V. 28. Mas Jesus replicou: Antes bem-aventurados aqueles que ouvem a Palavra de Deus, que eu prego, e a observam. Segundo muitos acatólicos, o advérbio μενοῦν (lt. quinimmo, pt. “antes”) implica uma restrição ou correção do que dissera a mulher, de modo que o sentido das palavras de Jesus seria: “Pelo contrário, bem-aventurados os que ouvem” etc. No entanto, conforme a maioria dos católicos, além de não poucos protestantes, não se trata de uma correção, mas de uma confirmação, já que o significado próprio da partícula é “de fato”, “tanto mais”. Ora, “quem diz ‘tanto mais’, afirma o que se disse e também o que se está a dizer, antepondo contudo o segundo ao primeiro. Assim, se alguém dissesse: ‘Como é bela a prata’, e tu respondesses: ‘Antes, ou tanto mais o ouro’, não estarias negando, senão afirmando que a prata é bela, mas que o ouro o é mais” (Maldonado, in Luc. 11,28). O sentido pois deste versículo é: a Virgem Deípara é, de fato, bem-aventurada por ter sido elevada ao fastígio da maternidade divina, mas o é muito mais “por ter feito a vontade do Pai” (Santo Agostinho, in Ioh., tract. 10,3) [1]. Não seria, com efeito, bem-aventurada, ainda que tivesse gerado a Cristo segundo a carne, mas sem ouvir e guardar a Palavra de Deus.

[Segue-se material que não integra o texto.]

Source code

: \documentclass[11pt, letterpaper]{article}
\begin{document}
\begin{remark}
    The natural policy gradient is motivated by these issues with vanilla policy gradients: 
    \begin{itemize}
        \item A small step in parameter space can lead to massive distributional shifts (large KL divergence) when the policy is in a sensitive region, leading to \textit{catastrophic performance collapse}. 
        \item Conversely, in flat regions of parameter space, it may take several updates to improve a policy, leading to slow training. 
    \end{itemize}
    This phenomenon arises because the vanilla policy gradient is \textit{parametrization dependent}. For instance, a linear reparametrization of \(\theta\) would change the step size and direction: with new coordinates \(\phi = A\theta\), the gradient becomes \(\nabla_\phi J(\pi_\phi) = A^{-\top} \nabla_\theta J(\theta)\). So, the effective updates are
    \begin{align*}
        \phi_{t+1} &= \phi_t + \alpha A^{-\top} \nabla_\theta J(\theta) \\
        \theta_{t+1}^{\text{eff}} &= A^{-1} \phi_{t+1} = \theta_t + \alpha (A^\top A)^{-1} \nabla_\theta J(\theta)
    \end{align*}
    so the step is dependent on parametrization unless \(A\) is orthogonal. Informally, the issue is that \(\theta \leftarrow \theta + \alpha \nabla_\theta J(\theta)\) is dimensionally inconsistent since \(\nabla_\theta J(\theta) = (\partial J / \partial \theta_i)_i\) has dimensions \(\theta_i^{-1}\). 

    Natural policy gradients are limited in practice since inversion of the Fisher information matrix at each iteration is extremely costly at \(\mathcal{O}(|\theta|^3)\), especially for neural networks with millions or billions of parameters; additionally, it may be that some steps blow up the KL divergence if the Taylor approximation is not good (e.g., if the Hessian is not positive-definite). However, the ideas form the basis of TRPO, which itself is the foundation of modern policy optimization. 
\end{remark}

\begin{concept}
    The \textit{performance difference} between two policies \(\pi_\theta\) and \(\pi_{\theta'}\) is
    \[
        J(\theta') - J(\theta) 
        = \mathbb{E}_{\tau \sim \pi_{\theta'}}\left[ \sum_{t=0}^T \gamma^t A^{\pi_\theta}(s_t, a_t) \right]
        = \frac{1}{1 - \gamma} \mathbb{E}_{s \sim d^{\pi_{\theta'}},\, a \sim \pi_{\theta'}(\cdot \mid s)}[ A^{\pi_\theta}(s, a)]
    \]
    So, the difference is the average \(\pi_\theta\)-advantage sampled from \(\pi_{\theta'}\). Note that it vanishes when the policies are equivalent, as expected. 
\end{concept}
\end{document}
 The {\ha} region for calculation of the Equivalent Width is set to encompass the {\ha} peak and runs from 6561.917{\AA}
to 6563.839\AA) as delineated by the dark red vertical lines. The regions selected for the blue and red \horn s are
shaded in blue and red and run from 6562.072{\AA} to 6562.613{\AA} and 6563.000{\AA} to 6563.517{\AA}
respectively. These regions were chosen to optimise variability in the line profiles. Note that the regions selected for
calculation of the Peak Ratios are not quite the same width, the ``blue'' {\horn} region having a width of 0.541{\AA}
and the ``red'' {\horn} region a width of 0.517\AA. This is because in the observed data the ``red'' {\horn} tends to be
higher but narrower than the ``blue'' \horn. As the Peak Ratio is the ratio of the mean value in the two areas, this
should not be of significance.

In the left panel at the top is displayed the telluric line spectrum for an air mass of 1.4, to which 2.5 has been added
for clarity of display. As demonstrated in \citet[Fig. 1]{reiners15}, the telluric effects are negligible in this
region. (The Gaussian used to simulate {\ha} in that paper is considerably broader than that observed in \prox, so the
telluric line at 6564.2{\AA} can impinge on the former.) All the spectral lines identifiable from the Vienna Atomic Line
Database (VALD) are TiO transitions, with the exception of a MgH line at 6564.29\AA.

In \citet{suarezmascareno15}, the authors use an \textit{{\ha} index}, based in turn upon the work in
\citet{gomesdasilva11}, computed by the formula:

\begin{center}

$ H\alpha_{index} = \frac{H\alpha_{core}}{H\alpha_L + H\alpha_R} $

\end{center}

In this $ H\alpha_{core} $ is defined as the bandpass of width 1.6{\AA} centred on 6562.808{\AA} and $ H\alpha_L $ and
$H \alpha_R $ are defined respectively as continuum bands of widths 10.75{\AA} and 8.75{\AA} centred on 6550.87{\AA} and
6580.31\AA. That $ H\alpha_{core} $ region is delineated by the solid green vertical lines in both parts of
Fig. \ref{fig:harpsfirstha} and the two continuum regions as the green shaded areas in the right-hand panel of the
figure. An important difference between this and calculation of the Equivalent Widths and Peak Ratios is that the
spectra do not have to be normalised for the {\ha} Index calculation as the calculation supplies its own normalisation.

2. Doutrina mariana.a) O fato de Cristo estar pregando em público às multidões mostra que Ele, sem se indignar de ser interrompido por aquele súbito elogio, preferiu servir-se dele como pretexto para sublinhar outro aspecto da dignidade de Maria, vinculado tanto à universalidade do Evangelho, dirigido a todos os povos, quanto ao primado da graça sobre a natureza. Ao chamar bem-aventurado a quem ouve a Palavra de Deus e a guarda, Jesus não nega a grandeza de sua Mãe, mas declara que são mais profundos e importantes os laços sobrenaturais que estabelece a graça de Deus naqueles que o ouvem e lhe obedecem do que os que “estabelecem naturalmente os vínculos de sangue” [2]. Contrariando assim a tendência etnocêntrica do judaísmo de seu tempo, Nosso Senhor acrescenta ao louvor fundado na carne e no sangue a glória que provém da alma e do espírito: Maria é digna não só por ter dado ao Salvador a carne pela qual seríamos salvos, mas sobretudo: α) por ter ouvido a Palavra de Deus e cumprido fielmente a sua vontade (cf. Mt 12,46-50) e β) pela fé eminentíssima que sempre teve, a qual lhe valera o elogio de Isabel: Bem-aventurada és tu que creste (Lc 1,45).

b) Além disso, há que notar, por um lado, o humilde anonimato no qual se esconde aquela mulher, representação do entusiasmo e da piedade com que tantas pessoas, desde os acontecimentos narrados no Evangelho, vêm honrando a Cristo em e por sua Mãe; as palavras daquela judia cheia de espírito de fé podem muito bem ser postas na boca de todos os que, despreocupados do que dirão os inimigos de Jesus, não se envergonham de exaltar com força e ardor o seio que o carregou, o colo que o acolheu, os braços que o estreitaram, os olhos que o contemplaram, o Coração Imaculado que o amou acima de tudo. Também se deve considerar, por outro lado, que a finalidade desse louvor não foi outro que o de glorificar o Filho por meio da Mãe: Bem-aventurado o ventre que te trouxe, e os peitos que te amamentaram. Ao engrandecer Maria, com efeito, em nada diminuímos a Cristo, de quem, por quem e para quem são todas as coisas (cf. Rm 11,36). Não há caminho mais curto para o Coração do Filho do que recorrer àquela por quem Ele mesmo quis entrar no mundo: Ad Iesum per Mariam, já que por Maria Ele veio a nós.

Referências

  1. Cf. Santo Tomás de Aquino, Catena in Lucam 11, l. 8: “São João Crisóstomo, sobre São Mateus: ‘Não foi esta a resposta de quem repudia a Mãe, mas do que mostra que de nada lhe valeria o parto, se não fora boa e fiel. Ora, se nem a Maria, sem as virtudes da alma, podia ser útil o ter dado Cristo à luz, muito menos a nós nos aproveitará de algum modo ter um pai, irmão ou filho virtuoso, se não nos fizermos imitadores de sua virtude’”.
  2. A. Royo Marín, La Virgen María. Madrid: BAC, 1968, p. 30, n. 21.